Exercise brief =
Give back exactly the lines that start at the one containing "### CVSS Score: **6.8**" and run to the end of the material below, both ends included.

Data records =
•••••
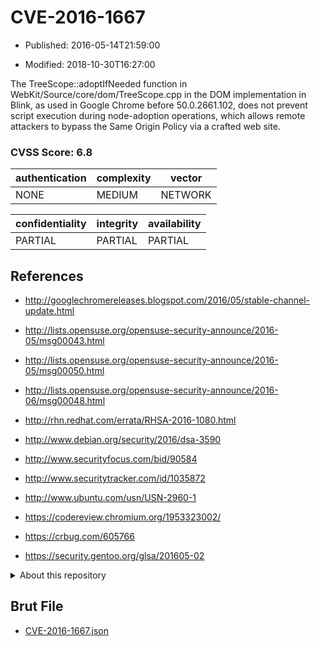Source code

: # CVE-2016-1667

- Published: 2016-05-14T21:59:00

- Modified: 2018-10-30T16:27:00

The TreeScope::adoptIfNeeded function in WebKit/Source/core/dom/TreeScope.cpp in the DOM implementation in Blink, as used in Google Chrome before 50.0.2661.102, does not prevent script execution during node-adoption operations, which allows remote attackers to bypass the Same Origin Policy via a crafted web site.

### CVSS Score: **6.8**

| authentication | complexity | vector |
| --- | --- | --- |
| NONE | MEDIUM | NETWORK |

| confidentiality | integrity | availability |
| --- | --- | --- |
| PARTIAL | PARTIAL | PARTIAL |

## References

* http://googlechromereleases.blogspot.com/2016/05/stable-channel-update.html

* http://lists.opensuse.org/opensuse-security-announce/2016-05/msg00043.html

* http://lists.opensuse.org/opensuse-security-announce/2016-05/msg00050.html

* http://lists.opensuse.org/opensuse-security-announce/2016-06/msg00048.html

* http://rhn.redhat.com/errata/RHSA-2016-1080.html

* http://www.debian.org/security/2016/dsa-3590

* http://www.securityfocus.com/bid/90584

* http://www.securitytracker.com/id/1035872

* http://www.ubuntu.com/usn/USN-2960-1

* https://codereview.chromium.org/1953323002/

* https://crbug.com/605766

* https://security.gentoo.org/glsa/201605-02

<details>
<summary>About this repository</summary> 

  This repository is part of the project [Live Hack CVE](https://github.com/Live-Hack-CVE). Main website can be found [www.live-hack.org](https://www.live-hack.org) 
  
  Made by [Sn0wAlice](https://github.com/Sn0wAlice) for the people that care about security and need to have a feed of the latest CVEs. Hope you enjoy it, don't forget to star the repo and follow me on [Twitter](https://twitter.com/Sn0wAlice) and [Github](https://github.com/Sn0wAlice). And that is my [personnal website](https://www.alice-snow.me/)

  - [Home Page](https://github.com/Live-Hack-CVE)
  - [Framework](https://github.com/Live-Hack-CVE/cve-framework)
  - [CVE database](https://github.com/Live-Hack-CVE/full_database)
  - [Changelog](https://github.com/Live-Hack-CVE/Changelog)
</details>

## Brut File

* [CVE-2016-1667.json](https://raw.githubusercontent.com/Live-Hack-CVE/full_database/main/cves/2016/CVE-2016-1667.json)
•••••
Exercise answer =
### CVSS Score: **6.8**

| authentication | complexity | vector |
| --- | --- | --- |
| NONE | MEDIUM | NETWORK |

| confidentiality | integrity | availability |
| --- | --- | --- |
| PARTIAL | PARTIAL | PARTIAL |

## References

* http://googlechromereleases.blogspot.com/2016/05/stable-channel-update.html

* http://lists.opensuse.org/opensuse-security-announce/2016-05/msg00043.html

* http://lists.opensuse.org/opensuse-security-announce/2016-05/msg00050.html

* http://lists.opensuse.org/opensuse-security-announce/2016-06/msg00048.html

* http://rhn.redhat.com/errata/RHSA-2016-1080.html

* http://www.debian.org/security/2016/dsa-3590

* http://www.securityfocus.com/bid/90584

* http://www.securitytracker.com/id/1035872

* http://www.ubuntu.com/usn/USN-2960-1

* https://codereview.chromium.org/1953323002/

* https://crbug.com/605766

* https://security.gentoo.org/glsa/201605-02

<details>
<summary>About this repository</summary> 

  This repository is part of the project [Live Hack CVE](https://github.com/Live-Hack-CVE). Main website can be found [www.live-hack.org](https://www.live-hack.org) 
  
  Made by [Sn0wAlice](https://github.com/Sn0wAlice) for the people that care about security and need to have a feed of the latest CVEs. Hope you enjoy it, don't forget to star the repo and follow me on [Twitter](https://twitter.com/Sn0wAlice) and [Github](https://github.com/Sn0wAlice). And that is my [personnal website](https://www.alice-snow.me/)

  - [Home Page](https://github.com/Live-Hack-CVE)
  - [Framework](https://github.com/Live-Hack-CVE/cve-framework)
  - [CVE database](https://github.com/Live-Hack-CVE/full_database)
  - [Changelog](https://github.com/Live-Hack-CVE/Changelog)
</details>

## Brut File

* [CVE-2016-1667.json](https://raw.githubusercontent.com/Live-Hack-CVE/full_database/main/cves/2016/CVE-2016-1667.json)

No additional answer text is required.